OSeMOSYS / otoole

OSeMOSYS Tools for Energy
https://otoole.readthedocs.io
MIT License
23 stars 17 forks source link

Extra column in CSV file, but not in config fails to raise error #156

Closed willu47 closed 1 year ago

willu47 commented 1 year ago

Set up

config.yaml:

Test:
    indices: [REGION]
    type: param
    dtype: float
    default: 0.05

data/Test.csv file:

REGION,TECHNOLOGY,VALUE
SIMPLICITY,BLA,0.05

Expected behaviour

After running

otoole convert csv datafile data test.txt config.yaml

I would expect an error to be raised because the csv file does not match the config.

Actual behaviour

The command runs successfully. The results datafile contains only the region column. Note that if there are multiple rows, then the region column in this case would contain duplicate values.

trevorb1 commented 1 year ago

Hi @willu47! I was looking at this issue today, and have an implementation question I am hoping we can discuss!

My first thought was to expand the base ReadStrategy method, _check_index( .. ), to check both the datatypes and column headers of the input data.
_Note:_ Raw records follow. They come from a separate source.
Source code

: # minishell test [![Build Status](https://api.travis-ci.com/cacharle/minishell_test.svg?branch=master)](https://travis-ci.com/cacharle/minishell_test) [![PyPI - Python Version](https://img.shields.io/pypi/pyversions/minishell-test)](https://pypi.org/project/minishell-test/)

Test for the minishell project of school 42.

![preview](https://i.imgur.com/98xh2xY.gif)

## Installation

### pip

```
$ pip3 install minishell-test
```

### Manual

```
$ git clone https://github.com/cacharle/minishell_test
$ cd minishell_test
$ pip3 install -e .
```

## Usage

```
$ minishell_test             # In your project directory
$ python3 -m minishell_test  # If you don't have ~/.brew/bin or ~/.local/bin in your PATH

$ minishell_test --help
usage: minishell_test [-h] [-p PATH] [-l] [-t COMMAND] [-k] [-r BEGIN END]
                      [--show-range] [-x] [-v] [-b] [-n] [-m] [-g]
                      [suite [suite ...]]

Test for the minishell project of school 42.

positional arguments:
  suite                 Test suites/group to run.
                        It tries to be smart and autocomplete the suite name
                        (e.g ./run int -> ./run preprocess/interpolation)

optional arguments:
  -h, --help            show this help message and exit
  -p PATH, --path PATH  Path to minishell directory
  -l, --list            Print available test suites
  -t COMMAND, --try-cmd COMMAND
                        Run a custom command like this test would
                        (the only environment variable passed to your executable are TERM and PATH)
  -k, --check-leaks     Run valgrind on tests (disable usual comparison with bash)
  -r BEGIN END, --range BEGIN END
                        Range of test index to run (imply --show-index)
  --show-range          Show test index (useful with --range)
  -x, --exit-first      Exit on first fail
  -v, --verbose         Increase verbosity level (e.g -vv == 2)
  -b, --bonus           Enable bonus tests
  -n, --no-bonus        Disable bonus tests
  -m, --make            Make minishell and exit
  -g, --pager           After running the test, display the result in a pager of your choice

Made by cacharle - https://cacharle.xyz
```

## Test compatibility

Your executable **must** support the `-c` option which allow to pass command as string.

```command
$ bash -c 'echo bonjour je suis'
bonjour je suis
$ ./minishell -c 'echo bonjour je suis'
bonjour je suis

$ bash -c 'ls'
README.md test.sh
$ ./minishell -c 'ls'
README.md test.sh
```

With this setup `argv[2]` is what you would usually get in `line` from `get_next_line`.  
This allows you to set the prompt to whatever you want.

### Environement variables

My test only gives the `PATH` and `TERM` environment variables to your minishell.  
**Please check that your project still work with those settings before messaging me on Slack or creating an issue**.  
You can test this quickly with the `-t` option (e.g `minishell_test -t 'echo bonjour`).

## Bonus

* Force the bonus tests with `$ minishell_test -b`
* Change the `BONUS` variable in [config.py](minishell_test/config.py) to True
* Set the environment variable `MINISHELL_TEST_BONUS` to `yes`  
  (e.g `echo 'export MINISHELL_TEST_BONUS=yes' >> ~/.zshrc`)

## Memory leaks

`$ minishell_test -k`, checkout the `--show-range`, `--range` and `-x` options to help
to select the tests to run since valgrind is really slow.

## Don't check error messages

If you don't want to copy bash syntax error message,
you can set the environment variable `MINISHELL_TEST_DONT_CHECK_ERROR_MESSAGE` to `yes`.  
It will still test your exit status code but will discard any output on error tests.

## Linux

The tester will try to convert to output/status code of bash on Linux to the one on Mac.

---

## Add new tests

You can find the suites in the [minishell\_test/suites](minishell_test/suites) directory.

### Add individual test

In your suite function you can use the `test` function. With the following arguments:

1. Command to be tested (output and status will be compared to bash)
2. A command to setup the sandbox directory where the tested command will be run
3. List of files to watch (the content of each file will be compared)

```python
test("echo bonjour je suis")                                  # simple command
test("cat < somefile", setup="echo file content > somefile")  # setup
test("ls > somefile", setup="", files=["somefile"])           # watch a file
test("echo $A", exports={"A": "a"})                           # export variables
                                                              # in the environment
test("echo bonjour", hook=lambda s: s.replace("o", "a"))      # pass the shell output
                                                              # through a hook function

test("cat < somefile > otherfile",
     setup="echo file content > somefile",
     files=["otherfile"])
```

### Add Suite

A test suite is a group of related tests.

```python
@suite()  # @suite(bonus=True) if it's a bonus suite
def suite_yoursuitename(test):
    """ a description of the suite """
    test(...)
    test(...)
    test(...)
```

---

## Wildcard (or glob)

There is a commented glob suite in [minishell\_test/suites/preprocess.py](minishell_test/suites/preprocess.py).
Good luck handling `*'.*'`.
An (untested) thought on how to do this is shown in the code snippet below.

https://github.com/trevorb1/otoole/blob/f9b02733db62aa0da983c34168c54c63110c4657/src/otoole/input.py#L367-L395

The advantages of this implementation is that all further read strategies can use this method. The disadvantage is that all the data is first read in, then checked; this might not be ideal for very large data files.

Moreover, for some read strategies (specifically, anything under the ReadTabular class), the _check_parameter( .. ) method does some of this logic. It will identify if input data has an extra header not in the config file and automatically drops it. This logic only goes one way though; if a header is identified in the config file but is not in the input data, a KeyError is raised.

My question is: do you think proceeding with expanding the _check_index( .. ) method under the ReadStrategy class is the best option here? Or do you think adding logic in each specific read strategy is better (ie. make the _check_parameter( .. ) method more robust, and adding a similar one for ReadDataFile).

I think expanding the _check_index( .. ) method, and removing the checks from _check_parameter( .. ), is better, even if we take a slight efficiency hit. But I just want to get a second opinion before putting more work into this :) Thanks so much!